Taxation for the fiscal year was $103 million (2008: $163 million) resulting in an effective tax rate for the full year of 28% (2008: 33%) reflecting the current geographical portfolio mix of our business and partly offset by a net provision release relating to the resolution of a number of ongoing audits.

Income from continuing operations for fiscal year 2009 was $259 million (2008: $330 million). Net income from total operations for fiscal year 2009 was $266 million (2008: $307 million).

The cash and cash equivalents position at the year end was $908 million (2008: $573 million) due to strong operational cash generation. Deferred revenue at the year end stood at $280 million (2008: $306 million).

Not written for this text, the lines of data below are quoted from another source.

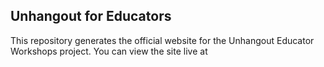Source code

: ## Unhangout for Educators
This repository generates the official website for the Unhangout Educator Workshops project. You can view the site live at 
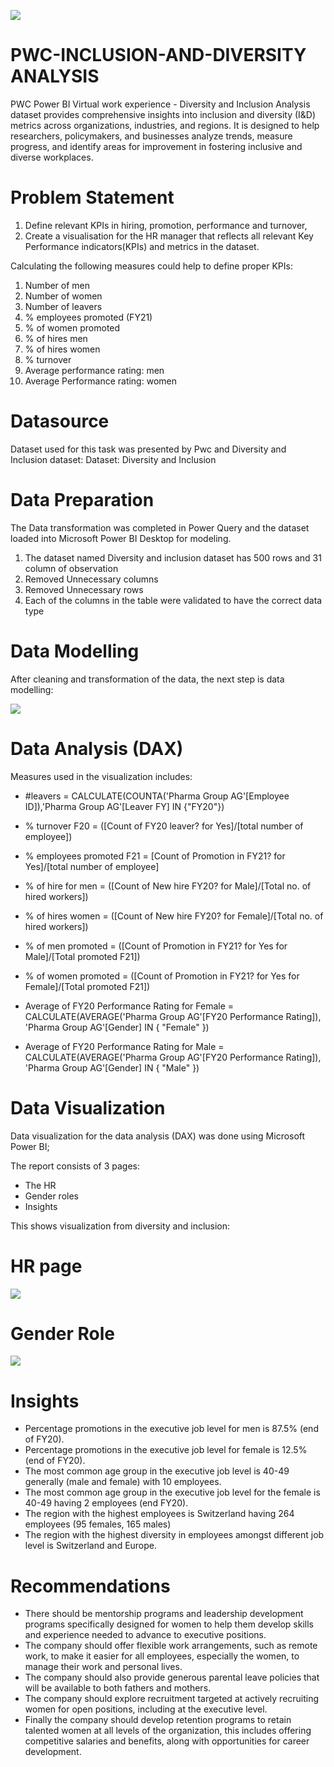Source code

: ![](pwc.png)

# PWC-INCLUSION-AND-DIVERSITY ANALYSIS
PWC Power BI Virtual work experience - Diversity and Inclusion Analysis dataset provides comprehensive insights into inclusion and diversity (I&amp;D) metrics across organizations, industries, and regions. It is designed to help researchers, policymakers, and businesses analyze trends, measure progress, and identify areas for improvement in fostering inclusive and diverse workplaces.

# Problem Statement
1) Define relevant KPIs in hiring, promotion, performance and turnover, 
2) Create a visualisation for the HR manager that reflects all relevant Key Performance indicators(KPIs) and metrics in the dataset.

Calculating the following measures could help to define proper KPIs:
1) Number of men
2) Number of women
3) Number of leavers
4) % employees promoted (FY21)
5) % of women promoted
6) % of hires men
7) % of hires women
8) % turnover
9) Average performance rating: men
10) Average Performance rating: women

# Datasource
Dataset used for this task was presented by Pwc and Diversity and Inclusion dataset:
Dataset: Diversity and Inclusion

# Data Preparation
The Data transformation was completed in Power Query and the dataset loaded into Microsoft Power BI Desktop for modeling.
1) The dataset named Diversity and inclusion dataset has 500 rows and 31 column of observation
2) Removed Unnecessary columns
3) Removed Unnecessary rows
4) Each of the columns in the table were validated to have the correct data type

# Data Modelling
After cleaning and transformation of the data, the next step is data modelling:

![](pwc_datamodel.png.png)

# Data Analysis (DAX)
Measures used in the visualization includes:
- #leavers = CALCULATE(COUNTA('Pharma Group AG'[Employee ID]),'Pharma Group AG'[Leaver FY] IN {"FY20"})
  
- %  turnover F20 = ([Count of FY20 leaver? for Yes]/[total number of employee])
  
- % employees promoted F21 = [Count of Promotion in FY21? for Yes]/[total number of employee]
  
- % of hire for men = ([Count of New hire FY20? for Male]/[Total no. of hired workers])
  
- % of hires women = ([Count of New hire FY20? for Female]/[Total no. of hired workers])
  
- % of men promoted = ([Count of Promotion in FY21? for Yes for Male]/[Total promoted F21])
  
- % of women promoted = ([Count of Promotion in FY21? for Yes for Female]/[Total promoted F21])
  
- Average of FY20 Performance Rating for Female = CALCULATE(AVERAGE('Pharma Group AG'[FY20 Performance Rating]),
	'Pharma Group AG'[Gender] IN { "Female" })

- Average of FY20 Performance Rating for Male = CALCULATE(AVERAGE('Pharma Group AG'[FY20 Performance Rating]),
	'Pharma Group AG'[Gender] IN { "Male" })

# Data Visualization
Data visualization for the data analysis (DAX) was done using Microsoft Power BI;

The report consists of 3 pages:
- The HR
- Gender roles
- Insights

This shows visualization from diversity and inclusion:

# HR page

![](pwc.png1.png)

# Gender Role

![](pwc.png2.png)

# Insights

- Percentage promotions in the executive job level for men is 87.5% (end of FY20).
- Percentage promotions in the executive job level for female is 12.5% (end of FY20).
- The most common age group in the executive job level is 40-49 generally (male and female) with 10 employees.
- The  most common age group in the executive job level for the female is 40-49 having 2 employees (end FY20).
- The region with the highest employees is Switzerland having 264 employees (95 females, 165 males)
- The region with the highest diversity in employees amongst different job level is Switzerland and Europe.

# Recommendations

- There should be mentorship programs and leadership development programs specifically designed for women to help them develop skills and experience needed to advance to executive positions.
- The company should offer flexible work arrangements, such as remote work, to make it easier for all employees, especially the women, to manage their work and personal lives.
- The company should also provide generous parental leave policies that will be available to both fathers and mothers.
- The company should explore recruitment targeted at actively recruiting women for open positions, including at the executive level.
- Finally the company should develop retention programs to retain talented women at all levels of the organization, this includes offering competitive salaries and benefits, along with opportunities for career 
  development.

At November 30, 2009 Acergy S.A. held directly 10,867,809 treasury shares representing 5.57% of the total number of issued shares, as well as indirectly holding 879,121 treasury shares, representing 0.45% of the total number of issued shares. Total shares in issue were 194,953,972, including treasury shares.

The Board proposes to increase the dividend by 5% to $0.23 per share (2008: $0.22 per share), subject to shareholder approval at the 2010 Annual General Meeting.

Backlog

Backlog for continuing operations as at November 30, 2009 was approximately $2.8 billion, of which approximately $1.7 billion is expected to be executed in the fiscal year 2010. This backlog figure does not include the backlog relating to associates and joint ventures.

In $ millions as at: Nov.30.09 Aug.31.09 Nov.30.08
Backlog (1) 2,848 2,628 2,511
Pre-Backlog (2) 249 42 149

(1) Backlog excludes amounts related to discontinued operations as of Nov.30.09: $43 million, Aug.31.09: $72 million, Nov.30.08: $114 million
(2) Pre-backlog reflects the stated value of letters of intent and the expected value of escalations on frame agreements

Trading Outlook

We have good visibility for 2010 with $1.7 billion of revenue already in hand. This supports our guidance for fiscal year 2010 namely for continuing operations, we expect to deliver revenue in line with 2009, albeit with a lower Adjusted EBITDA margin.

We have seen a recent increase in tendering activity, most particularly in the UK North Sea and the Gulf of Mexico, but the pricing environment continues to be very competitive.

This year, we anticipate more activity in the Conventional market in West Africa and we are also encouraged that certain major SURF contracts, delayed during 2009, are expected to come to market award. The offshore installation phase of most of these projects is expected to commence from late 2011 onwards, and given their size are likely to contribute to substantial industry growth in the medium-term.

We expect the Conventional market in West Africa to remain very strong and believe the trend will be for SURF projects to continue to increase in size and complexity. Acergy is well placed to combine our competitive strengths of high calibre engineering and project management skills with our high quality assets to capture these future growth opportunities.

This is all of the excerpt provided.